__TASK PROMPT__. A stretch of the entries below is to be set down exactly, running from the line with "SIR, I must" through the line with "- What is everything", both included, and no other line.
** Opening RECORDS SUPPLIED block **
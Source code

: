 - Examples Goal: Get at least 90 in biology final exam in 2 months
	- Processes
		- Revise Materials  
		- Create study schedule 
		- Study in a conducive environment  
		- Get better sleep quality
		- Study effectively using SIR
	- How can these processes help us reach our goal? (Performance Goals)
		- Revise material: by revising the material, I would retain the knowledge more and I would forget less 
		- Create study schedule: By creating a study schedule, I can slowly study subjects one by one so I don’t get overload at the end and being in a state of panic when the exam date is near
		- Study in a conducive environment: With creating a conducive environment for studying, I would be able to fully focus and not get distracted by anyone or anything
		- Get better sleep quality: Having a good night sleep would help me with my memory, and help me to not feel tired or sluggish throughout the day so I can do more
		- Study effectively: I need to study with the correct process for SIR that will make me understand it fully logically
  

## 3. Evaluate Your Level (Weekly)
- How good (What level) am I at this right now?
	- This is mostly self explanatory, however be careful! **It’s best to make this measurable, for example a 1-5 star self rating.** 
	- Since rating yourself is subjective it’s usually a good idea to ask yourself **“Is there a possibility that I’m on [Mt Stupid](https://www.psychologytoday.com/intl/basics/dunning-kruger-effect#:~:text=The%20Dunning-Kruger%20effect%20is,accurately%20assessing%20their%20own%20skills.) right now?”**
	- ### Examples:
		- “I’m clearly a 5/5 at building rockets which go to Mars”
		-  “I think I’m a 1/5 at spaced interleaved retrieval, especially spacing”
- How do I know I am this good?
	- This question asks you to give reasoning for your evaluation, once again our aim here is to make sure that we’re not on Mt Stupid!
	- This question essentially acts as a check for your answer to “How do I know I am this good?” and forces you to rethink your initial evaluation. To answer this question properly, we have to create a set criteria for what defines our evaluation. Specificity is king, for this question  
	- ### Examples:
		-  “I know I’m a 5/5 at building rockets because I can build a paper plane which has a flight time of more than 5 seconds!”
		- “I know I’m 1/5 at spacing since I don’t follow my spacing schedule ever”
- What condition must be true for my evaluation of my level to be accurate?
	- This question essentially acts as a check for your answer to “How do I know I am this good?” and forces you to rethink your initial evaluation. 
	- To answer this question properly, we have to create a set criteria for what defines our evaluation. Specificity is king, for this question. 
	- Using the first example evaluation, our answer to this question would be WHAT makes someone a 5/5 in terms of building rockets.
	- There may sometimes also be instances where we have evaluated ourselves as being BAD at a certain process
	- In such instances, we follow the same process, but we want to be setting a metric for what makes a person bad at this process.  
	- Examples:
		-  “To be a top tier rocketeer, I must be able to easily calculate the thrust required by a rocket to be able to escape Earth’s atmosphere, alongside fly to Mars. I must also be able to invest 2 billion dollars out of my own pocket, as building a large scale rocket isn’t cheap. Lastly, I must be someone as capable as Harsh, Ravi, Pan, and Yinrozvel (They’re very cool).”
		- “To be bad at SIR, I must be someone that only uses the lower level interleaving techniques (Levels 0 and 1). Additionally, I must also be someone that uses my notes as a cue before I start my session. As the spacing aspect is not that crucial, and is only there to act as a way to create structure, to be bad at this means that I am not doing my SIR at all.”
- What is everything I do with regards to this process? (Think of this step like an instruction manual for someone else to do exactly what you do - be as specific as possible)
** Closing RECORDS SUPPLIED block **
** Opening RECORDS SUPPLIED block **
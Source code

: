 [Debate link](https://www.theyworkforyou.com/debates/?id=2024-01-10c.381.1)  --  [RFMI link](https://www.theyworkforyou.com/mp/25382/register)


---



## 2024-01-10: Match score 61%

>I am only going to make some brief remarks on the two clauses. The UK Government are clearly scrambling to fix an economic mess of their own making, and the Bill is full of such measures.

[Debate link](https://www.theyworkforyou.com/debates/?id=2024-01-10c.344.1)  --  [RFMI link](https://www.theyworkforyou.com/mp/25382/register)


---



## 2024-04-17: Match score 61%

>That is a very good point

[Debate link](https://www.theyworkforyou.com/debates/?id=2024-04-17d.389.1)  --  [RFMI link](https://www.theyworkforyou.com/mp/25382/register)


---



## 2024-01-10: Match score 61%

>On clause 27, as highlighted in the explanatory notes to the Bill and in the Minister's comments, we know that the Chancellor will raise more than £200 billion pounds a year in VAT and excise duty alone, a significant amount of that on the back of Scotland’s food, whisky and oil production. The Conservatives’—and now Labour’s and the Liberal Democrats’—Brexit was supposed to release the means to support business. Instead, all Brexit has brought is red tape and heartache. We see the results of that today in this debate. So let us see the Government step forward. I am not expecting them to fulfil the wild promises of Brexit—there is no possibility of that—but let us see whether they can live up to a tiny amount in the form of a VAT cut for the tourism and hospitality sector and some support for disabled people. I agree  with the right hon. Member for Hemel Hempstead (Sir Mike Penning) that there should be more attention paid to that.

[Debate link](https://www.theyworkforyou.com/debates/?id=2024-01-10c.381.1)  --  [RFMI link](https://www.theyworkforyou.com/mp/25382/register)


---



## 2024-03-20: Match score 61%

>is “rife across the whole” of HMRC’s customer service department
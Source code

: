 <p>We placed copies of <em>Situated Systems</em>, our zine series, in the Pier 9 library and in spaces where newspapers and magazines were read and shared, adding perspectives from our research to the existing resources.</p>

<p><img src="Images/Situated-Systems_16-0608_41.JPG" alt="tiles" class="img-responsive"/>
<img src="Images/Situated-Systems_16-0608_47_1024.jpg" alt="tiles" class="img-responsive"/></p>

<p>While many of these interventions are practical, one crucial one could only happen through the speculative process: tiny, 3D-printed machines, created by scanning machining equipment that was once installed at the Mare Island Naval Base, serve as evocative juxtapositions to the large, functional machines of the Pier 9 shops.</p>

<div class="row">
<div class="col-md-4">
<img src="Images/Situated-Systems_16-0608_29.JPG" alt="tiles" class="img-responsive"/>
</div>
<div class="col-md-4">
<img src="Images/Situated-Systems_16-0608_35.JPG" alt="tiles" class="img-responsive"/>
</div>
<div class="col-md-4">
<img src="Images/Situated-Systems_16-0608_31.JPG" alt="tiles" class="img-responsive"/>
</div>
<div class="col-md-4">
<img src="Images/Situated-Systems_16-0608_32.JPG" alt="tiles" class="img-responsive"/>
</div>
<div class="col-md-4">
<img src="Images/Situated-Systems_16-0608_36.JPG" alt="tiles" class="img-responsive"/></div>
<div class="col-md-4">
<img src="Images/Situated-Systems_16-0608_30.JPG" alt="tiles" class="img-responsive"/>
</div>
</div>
** Closing RECORDS SUPPLIED block **
__TASK OUTPUT__.
		- “To be bad at SIR, I must be someone that only uses the lower level interleaving techniques (Levels 0 and 1). Additionally, I must also be someone that uses my notes as a cue before I start my session. As the spacing aspect is not that crucial, and is only there to act as a way to create structure, to be bad at this means that I am not doing my SIR at all.”
- What is everything I do with regards to this process? (Think of this step like an instruction manual for someone else to do exactly what you do - be as specific as possible)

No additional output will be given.